The following defines the input variable:

val input = Source.fromInputStream(System.in)

Its type is Source, a source of input, which wraps the JVM’s System.in InputStream. In this case, we didn’t have to do anything fancy to access a Java class. We used it just as we might have from a Java program. This illustrates the awesome interoperability between Scala and Java.

The next line gets the lines from our source and collects them into a Seq[String]:

val lines = input.getLines.collect

Finally, we print a message on the console with the sum of the lines with parsible integers on them:

println("Sum "+sum(lines))

To run the program, type

> scala Sum.scala

When you’re prompted, enter some lines with numbers. When you’re done, press Ctrl-D (Unix/Linux/Mac OS X) or Ctrl-C (Windows), and the program will display the sum of the numbers.

Great, you’ve written a Scala program that makes use of many of Scala’s features including function passing, immutable data structures, and type inference. Now, let’s look more deeply into Scala’s syntax.

what's special about scala

It's a software language designed to match object oriented and functional paradigms. We are guided to think (and code) differently when writing libraries versus generating specific applications. Martin Odersky describes the design goals of the language best in this interview on scalazine, the Goals of Scala:

Martin Odersky: The first thing we cared about was to have as clean an integration of functional and object-oriented programming as possible. We wanted to have first-class functions in there, function literals, closures. We also wanted to have the other attributes of functional programming, such as types, generics, pattern matching. And we wanted to integrate the functional and object-oriented parts in a cleaner way than what we were able to achieve before with the Pizza language. That was something we deeply cared about from the start.
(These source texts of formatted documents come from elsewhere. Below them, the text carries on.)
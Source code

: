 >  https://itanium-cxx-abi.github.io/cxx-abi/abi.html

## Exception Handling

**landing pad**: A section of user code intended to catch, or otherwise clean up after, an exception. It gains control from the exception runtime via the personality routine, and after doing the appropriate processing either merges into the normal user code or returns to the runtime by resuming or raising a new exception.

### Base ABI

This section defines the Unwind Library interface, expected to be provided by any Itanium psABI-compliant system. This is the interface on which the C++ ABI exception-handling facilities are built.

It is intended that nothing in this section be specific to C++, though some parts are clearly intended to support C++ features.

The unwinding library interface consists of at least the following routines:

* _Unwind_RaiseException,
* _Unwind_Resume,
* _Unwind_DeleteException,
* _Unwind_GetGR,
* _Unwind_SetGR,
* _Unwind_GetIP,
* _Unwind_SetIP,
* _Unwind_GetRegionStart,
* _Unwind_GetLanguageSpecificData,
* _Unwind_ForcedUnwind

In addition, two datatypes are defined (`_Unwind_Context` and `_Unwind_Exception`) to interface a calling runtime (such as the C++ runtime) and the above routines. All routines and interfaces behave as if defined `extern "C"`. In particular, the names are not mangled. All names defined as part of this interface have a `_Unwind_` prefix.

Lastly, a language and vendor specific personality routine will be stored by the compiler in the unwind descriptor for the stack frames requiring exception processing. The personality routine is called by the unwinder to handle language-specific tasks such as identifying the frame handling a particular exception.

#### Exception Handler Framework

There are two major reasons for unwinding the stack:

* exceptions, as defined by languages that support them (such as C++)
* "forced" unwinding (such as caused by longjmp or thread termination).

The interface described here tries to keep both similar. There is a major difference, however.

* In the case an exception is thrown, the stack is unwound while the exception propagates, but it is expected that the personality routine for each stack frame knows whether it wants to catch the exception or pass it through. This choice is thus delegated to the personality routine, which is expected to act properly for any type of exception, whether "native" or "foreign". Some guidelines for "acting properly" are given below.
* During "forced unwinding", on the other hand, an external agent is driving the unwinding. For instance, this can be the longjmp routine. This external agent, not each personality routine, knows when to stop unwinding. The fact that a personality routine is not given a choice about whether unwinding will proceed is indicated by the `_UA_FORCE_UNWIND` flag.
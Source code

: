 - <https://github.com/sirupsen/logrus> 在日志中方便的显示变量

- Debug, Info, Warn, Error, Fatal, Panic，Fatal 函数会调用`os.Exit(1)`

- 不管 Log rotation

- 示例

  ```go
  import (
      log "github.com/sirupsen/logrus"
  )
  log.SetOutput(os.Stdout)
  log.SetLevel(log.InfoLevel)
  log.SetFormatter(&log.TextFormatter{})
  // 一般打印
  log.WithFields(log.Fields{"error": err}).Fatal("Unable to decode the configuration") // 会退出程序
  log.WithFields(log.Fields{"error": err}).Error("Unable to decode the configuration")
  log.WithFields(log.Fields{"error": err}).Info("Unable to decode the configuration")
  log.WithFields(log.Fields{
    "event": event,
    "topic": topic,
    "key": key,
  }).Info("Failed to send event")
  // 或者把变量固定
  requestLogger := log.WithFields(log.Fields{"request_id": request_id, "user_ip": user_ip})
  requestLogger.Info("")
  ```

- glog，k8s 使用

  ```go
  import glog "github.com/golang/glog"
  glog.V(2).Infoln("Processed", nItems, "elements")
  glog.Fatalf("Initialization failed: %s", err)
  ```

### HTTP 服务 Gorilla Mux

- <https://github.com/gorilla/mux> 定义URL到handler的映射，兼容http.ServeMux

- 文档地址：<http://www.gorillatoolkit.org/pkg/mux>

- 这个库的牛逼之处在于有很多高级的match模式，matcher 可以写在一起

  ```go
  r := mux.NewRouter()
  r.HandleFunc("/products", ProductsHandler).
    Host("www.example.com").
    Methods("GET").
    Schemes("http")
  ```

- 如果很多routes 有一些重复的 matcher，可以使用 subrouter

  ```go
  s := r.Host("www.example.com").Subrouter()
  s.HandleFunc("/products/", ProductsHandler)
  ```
Later on, we discovered that this was actually very easy, because functional languages have a fixed set of features. They had been well researched and well proven, so the question was only how to best integrate that in object-oriented programming. In Pizza we did a clunkier attempt, and in Scala I think we achieved a much smoother integration between the two. But then we found out that on the object-oriented side there remained lots of things to be developed. Object-oriented programming, at least when you throw in a static type system, was very much terra incognita. There was some work we could look at and use, but almost all languages that we found had made a lot of compromises.

So as we developed Scala, we started to discover how we could mix objects together with traits and mixin composition, how we could abstract the self types, how we could use abstract type members, and how we could let this all play together. Up to then there had been a couple of research languages that addressed a few of these aspects in specialized ways, but there wasn't much in terms of mainstream languages that covered the whole spectrum of making it all work. In the end it turned out that the main innovations in Scala were on the object-oriented side, and that's also something we really cared about.

what's special about Dave Pollack

He's an active developer that's designed and built lift with the help of a great open source group. This is a full featured web framework built with scala but focused on developing web applications fast and effectively. Here's Dave's personal blog. From the liftweb site:

Lift is an expressive and elegant framework for writing web applications. Lift stresses the importance of security, maintainability, scalability and performance, while allowing for high levels of developer productivity. Lift open source software licensed under an Apache 2.0 license.

I first discovered Dave passionately describing why he preferred Scala's static typing to his development time with Ruby on Rails (and heavy type testing cost) on Lambda the Ultimate. You'll get a good feel for Dave's thinking, and some incredible cross evaluation and discussion from other group members.